Resolvi sacrificar meu Gzerbo, um animal que havia trazido de Saturno. Não podia deixá-lo na Terra, sob pena de vê-lo alimentado pelos ignorantes que não entendem desse tipo de bicho de estimação. Quanto mais você alimenta um Gzerbo, mais ele emagrece, definha e morre. E, o pior, quanto mais carinho se lhe dá, mais feroz ele fica. Um Gzerbo precisa apanhar, levar chibata todo dia e quase morrer de fome para ficar forte. Assim são as criaturas de Saturno e exatamente por isso, decepei a cabeça do meu Gzerbo e triturei seu corpo cheio de escamas, penas e couro grosso. O Gzerbo gritava de felicidade e teve gente que chegou a pensar que eu estava maltratando o animal.
— ´Você volta, bem?´ — perguntou-me Maria.
- Não sei. O Salman Rushidie me aconselhou ficar em Marte por uns tempos, já que havia uma jihad lançada contra a minha pessoa. Estava acabando de fazer as malas quando ouvi a gritaria histérica lá fora: ´Mata! Mata! Mata!´, seguido de ´ignorante, imbecil, medíocre, etc.!´ — tudo por conta de uns posicionamentos relacionados com a teoria quântica dos elementos subjetivos das porções hidrotérmicas dos qualifásicos.

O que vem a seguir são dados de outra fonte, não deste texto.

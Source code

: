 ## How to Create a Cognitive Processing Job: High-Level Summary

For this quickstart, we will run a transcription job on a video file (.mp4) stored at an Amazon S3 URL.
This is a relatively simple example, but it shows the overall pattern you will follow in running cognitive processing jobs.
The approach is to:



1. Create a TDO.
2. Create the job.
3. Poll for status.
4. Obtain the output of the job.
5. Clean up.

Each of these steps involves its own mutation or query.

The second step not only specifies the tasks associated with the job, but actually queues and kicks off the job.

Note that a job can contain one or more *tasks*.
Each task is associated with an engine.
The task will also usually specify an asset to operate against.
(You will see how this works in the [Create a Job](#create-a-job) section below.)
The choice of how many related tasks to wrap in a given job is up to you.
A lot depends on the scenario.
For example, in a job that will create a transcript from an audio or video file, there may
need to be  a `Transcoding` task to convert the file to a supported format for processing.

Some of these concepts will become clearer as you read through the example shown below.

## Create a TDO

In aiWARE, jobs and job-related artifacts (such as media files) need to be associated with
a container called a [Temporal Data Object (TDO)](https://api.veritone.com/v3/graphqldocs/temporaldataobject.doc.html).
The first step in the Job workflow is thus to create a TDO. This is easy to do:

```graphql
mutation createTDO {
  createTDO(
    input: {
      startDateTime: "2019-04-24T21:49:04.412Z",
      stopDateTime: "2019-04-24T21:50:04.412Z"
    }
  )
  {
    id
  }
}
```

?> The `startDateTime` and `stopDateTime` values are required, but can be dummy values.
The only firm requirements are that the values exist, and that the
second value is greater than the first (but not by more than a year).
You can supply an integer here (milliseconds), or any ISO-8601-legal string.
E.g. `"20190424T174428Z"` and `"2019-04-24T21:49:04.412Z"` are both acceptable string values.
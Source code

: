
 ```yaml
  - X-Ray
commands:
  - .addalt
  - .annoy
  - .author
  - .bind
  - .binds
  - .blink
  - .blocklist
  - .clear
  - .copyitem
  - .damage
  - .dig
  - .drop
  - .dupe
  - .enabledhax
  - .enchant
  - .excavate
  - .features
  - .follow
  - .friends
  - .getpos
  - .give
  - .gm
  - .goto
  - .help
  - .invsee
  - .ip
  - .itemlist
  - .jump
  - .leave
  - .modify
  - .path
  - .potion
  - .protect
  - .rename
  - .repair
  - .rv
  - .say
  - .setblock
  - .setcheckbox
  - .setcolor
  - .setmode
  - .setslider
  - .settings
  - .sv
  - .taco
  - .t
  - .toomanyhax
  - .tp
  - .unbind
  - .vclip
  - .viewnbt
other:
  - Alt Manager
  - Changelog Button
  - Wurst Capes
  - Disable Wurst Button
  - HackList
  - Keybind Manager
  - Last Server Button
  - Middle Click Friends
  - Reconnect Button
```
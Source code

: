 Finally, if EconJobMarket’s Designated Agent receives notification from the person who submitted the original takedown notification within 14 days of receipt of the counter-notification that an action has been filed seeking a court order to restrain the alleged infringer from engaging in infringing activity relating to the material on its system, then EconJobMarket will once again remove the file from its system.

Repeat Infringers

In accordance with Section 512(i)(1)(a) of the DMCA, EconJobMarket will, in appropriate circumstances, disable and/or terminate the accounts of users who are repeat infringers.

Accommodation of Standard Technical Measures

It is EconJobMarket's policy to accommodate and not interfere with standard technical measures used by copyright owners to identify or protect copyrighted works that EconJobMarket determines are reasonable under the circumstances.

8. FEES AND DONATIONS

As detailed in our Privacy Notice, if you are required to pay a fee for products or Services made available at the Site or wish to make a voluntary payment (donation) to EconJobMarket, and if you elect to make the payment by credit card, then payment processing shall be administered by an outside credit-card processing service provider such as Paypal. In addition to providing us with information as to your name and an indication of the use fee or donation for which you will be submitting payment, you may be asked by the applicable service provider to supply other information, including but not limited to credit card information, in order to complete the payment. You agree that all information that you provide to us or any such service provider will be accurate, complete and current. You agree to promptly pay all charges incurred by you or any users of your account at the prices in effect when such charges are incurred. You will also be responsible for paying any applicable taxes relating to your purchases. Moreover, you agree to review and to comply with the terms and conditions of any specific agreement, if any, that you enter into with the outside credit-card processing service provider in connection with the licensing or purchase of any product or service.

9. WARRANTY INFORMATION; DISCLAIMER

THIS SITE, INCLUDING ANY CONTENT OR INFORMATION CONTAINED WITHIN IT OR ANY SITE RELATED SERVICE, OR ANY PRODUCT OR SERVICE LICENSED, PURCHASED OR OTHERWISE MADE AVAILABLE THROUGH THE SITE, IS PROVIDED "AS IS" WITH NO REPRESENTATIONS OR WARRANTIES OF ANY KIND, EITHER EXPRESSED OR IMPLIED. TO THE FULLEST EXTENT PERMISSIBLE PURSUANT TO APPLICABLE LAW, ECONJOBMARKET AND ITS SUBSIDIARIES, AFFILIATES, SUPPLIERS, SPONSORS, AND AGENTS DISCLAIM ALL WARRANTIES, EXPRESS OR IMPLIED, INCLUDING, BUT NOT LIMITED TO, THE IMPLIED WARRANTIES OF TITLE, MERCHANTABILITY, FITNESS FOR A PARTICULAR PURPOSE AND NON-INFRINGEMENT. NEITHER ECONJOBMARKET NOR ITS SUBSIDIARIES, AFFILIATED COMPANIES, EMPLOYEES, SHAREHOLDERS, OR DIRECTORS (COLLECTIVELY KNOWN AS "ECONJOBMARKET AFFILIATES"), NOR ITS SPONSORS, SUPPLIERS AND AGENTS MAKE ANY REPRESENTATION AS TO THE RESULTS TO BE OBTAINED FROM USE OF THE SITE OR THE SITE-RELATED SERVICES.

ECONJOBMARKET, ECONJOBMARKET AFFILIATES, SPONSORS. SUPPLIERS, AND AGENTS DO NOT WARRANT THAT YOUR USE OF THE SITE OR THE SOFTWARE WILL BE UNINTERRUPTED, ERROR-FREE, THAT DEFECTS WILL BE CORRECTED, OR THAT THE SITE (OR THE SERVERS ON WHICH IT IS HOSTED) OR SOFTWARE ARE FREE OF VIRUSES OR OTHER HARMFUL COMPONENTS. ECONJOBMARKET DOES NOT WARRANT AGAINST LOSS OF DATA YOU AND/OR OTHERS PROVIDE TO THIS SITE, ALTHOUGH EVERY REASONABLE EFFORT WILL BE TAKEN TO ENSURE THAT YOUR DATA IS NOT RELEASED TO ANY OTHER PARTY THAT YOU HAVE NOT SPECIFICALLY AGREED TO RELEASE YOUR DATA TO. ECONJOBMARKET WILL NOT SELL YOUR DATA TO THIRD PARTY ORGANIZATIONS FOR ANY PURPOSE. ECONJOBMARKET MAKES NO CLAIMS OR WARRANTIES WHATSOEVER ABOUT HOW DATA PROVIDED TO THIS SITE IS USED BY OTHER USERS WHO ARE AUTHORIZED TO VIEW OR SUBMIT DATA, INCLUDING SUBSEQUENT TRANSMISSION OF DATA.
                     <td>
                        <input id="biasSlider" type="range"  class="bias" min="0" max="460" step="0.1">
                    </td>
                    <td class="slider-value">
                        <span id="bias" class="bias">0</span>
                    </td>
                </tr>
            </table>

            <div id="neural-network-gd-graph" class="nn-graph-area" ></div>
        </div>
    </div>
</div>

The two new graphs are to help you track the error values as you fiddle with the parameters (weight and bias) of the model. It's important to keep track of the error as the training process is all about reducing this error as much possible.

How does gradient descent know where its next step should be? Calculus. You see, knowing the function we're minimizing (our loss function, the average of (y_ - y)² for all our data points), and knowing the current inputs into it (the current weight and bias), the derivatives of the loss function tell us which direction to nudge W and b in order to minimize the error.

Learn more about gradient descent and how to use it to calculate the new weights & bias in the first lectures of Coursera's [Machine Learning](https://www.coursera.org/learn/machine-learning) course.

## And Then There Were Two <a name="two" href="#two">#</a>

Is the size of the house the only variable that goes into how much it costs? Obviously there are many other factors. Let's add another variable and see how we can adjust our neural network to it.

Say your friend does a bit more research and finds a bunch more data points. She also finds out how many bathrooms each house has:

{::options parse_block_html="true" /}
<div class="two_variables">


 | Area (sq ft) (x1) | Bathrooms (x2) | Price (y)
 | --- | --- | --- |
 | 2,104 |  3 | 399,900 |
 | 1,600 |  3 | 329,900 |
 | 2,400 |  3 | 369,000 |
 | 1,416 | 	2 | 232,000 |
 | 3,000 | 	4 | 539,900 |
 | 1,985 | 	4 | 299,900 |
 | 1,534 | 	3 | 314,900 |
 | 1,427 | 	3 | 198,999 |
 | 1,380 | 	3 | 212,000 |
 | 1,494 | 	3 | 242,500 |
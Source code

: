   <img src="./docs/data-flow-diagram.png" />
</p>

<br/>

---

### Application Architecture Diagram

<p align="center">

-´Vai logo, bem; vai logo antes que eles arranquem a tua cabeça...´ — aconselhou-me Maria.
Saí pelos fundos, peguei o táxi-foguete e fui para o campo de lançamento da minha nave hiper-super, triplamente veloz, capaz de viajar dez vezes a velocidade da luz. Pela escotilha da nave estelar ainda pude ver um dos manifestantes, mais radical entre os xiitas da manifestação que pedia a minha cabeça, agarrada à fuselagem. Fosse coisinha pouca mais magra e menos feia, teria conseguido seguir-me até o meu destino. Numa fração de segundo ela desprendeu-se da asa do navio espacial e sumiu na estratosfera, ganindo, gritando, rosnando, vomitando seu ódio. Menos de cinco horas depois, cheguei a Marte. Fui recebido pelo conselho de imigração que seleciona os banidos de outros planetas, de outros mundos, de outras galáxias. Fizeram todos os exames para a minha admissão e me conduziram a uma cela onde já havia um senhor de respeitável semblante.
- ´Antonio!´ — apresentei-me.
- ´Jorge!´ — respondeu-me com um aperto de mão forte.
- ´Por que vieste parar aqui?´ - perguntou-me Jorge.
- ´Escrevi uma crônica que abalou a minha cidade, parte do meu país e um mundo de radicais caiu de pau em cima de mim. Uma coisa horrorosa!´ — respondi-lhe.
- ´E o senhor?´ — dei-me ao direito de perguntar.
- ´Ah, matei um dragão! Você foi perseguido apenas na sua cidade, no seu país. E eu, recentemente, estou condenado por um monte de associações que defendem os dragões...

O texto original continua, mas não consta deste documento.